There's no doubt that storage is one of the key components to SQL Server performance and availability for both large and small SQL Server instances. With today's increases in server and virtual server processing power and large-scale memory support, storage and I/O can easily become the bottleneck for overall system throughput. You can avoid this bottleneck if you have a basic understanding how SQL Server uses storage and know some essential SQL Server storage best practices.
The Basics: Data and Log Files
The most basic concept to understand concerning how SQL Server uses storage is that databases are composed of two types of files:
- Data files. These files store the database data. SQL Server data files are NTFS files that have a file extension of .mdf. A basic database consists of a single data file, but a database can consist of multiple data files that reside on one or more drives.
- Log files. These files store the database transactions that allow a database to be restored back to a specific point in time. SQL Server transaction log files are NTFS files that have a file extension of .ldf.

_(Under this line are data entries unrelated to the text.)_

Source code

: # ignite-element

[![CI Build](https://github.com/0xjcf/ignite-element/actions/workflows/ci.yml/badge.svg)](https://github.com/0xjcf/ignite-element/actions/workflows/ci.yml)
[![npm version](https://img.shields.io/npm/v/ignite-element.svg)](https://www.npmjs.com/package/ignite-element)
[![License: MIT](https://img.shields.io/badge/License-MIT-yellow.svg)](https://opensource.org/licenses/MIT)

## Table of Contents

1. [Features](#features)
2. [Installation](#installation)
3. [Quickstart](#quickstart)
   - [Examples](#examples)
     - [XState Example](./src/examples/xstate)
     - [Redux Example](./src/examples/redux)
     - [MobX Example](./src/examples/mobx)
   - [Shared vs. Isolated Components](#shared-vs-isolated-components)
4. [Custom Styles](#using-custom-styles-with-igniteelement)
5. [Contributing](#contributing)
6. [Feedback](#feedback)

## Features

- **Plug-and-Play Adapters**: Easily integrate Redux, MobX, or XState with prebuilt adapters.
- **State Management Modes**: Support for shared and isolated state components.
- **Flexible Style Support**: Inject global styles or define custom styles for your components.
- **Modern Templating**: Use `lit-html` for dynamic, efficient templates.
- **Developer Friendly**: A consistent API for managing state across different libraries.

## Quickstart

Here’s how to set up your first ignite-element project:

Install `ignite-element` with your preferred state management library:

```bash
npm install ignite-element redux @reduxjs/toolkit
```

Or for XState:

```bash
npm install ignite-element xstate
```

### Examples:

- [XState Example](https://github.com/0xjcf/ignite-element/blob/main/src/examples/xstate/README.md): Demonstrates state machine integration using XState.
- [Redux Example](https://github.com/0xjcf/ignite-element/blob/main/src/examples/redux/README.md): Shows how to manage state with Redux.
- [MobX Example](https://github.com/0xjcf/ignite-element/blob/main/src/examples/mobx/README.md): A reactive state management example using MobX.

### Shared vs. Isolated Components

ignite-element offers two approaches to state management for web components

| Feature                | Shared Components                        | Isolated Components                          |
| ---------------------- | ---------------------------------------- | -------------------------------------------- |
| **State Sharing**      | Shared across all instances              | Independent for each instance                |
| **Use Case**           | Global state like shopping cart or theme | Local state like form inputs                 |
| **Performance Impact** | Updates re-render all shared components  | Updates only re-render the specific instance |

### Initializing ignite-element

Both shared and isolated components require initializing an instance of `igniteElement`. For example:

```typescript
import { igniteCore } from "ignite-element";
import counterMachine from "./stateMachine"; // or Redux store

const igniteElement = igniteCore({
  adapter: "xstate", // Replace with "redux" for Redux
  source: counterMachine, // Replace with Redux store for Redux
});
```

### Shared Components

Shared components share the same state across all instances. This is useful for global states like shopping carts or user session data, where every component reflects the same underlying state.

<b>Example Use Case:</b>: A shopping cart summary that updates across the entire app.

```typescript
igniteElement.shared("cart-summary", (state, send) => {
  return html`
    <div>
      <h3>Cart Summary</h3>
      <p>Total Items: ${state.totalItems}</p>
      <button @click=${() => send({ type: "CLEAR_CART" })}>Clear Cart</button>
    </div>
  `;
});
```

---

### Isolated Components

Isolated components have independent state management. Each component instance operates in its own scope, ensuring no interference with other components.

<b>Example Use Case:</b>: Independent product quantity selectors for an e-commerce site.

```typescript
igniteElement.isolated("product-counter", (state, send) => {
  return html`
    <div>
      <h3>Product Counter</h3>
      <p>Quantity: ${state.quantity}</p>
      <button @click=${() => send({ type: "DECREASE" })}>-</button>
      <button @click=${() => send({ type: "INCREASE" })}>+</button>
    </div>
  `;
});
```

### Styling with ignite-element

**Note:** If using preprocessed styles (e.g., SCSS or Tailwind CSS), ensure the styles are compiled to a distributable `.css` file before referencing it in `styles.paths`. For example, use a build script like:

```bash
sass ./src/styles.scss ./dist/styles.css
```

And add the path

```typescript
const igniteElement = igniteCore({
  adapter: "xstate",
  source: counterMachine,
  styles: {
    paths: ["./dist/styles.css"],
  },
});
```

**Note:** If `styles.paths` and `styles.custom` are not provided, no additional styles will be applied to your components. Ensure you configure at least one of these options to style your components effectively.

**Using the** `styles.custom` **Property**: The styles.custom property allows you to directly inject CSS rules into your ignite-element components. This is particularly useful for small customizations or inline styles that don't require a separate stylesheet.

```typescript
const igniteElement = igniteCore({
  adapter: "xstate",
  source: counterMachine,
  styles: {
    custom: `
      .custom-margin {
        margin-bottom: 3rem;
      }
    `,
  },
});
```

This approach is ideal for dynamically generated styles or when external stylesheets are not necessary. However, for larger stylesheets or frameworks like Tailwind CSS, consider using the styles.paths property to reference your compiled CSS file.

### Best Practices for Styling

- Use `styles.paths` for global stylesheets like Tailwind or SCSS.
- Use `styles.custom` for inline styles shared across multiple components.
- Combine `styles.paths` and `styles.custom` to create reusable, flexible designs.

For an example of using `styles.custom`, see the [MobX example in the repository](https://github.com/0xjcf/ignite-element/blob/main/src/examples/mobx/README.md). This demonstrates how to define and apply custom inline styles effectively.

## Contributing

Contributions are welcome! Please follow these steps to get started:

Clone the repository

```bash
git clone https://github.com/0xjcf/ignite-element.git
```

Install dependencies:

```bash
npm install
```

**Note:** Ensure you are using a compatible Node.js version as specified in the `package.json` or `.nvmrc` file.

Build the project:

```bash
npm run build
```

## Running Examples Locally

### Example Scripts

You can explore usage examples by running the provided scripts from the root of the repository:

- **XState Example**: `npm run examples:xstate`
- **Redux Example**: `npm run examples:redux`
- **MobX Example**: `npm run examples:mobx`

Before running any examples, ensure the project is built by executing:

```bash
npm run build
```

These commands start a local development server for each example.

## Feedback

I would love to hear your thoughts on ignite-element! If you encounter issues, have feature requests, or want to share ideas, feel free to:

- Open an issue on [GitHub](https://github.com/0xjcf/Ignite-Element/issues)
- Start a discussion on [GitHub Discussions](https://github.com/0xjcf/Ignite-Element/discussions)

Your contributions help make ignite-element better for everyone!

A database can have multiple log files that reside on one or more drives.
If you use SQL Server Management Studio (SSMS) to create a new database, the data and log files are stored on the same drive by default. Unless you specify otherwise, the data and log files are created in the same directory as the SQL Server system databases, which is <Drive>:\Program Files\Microsoft SQL Server\MSSQL<version>.MSSQLSERVER\MSSQL\DATA. For example, for a SQL Server 2014 instance installed on the C drive, the data and log files are in the C:\Program Files\Microsoft SQL Server\MSSQL12.MSSQLSERVER\MSSQL\DATA directory by default.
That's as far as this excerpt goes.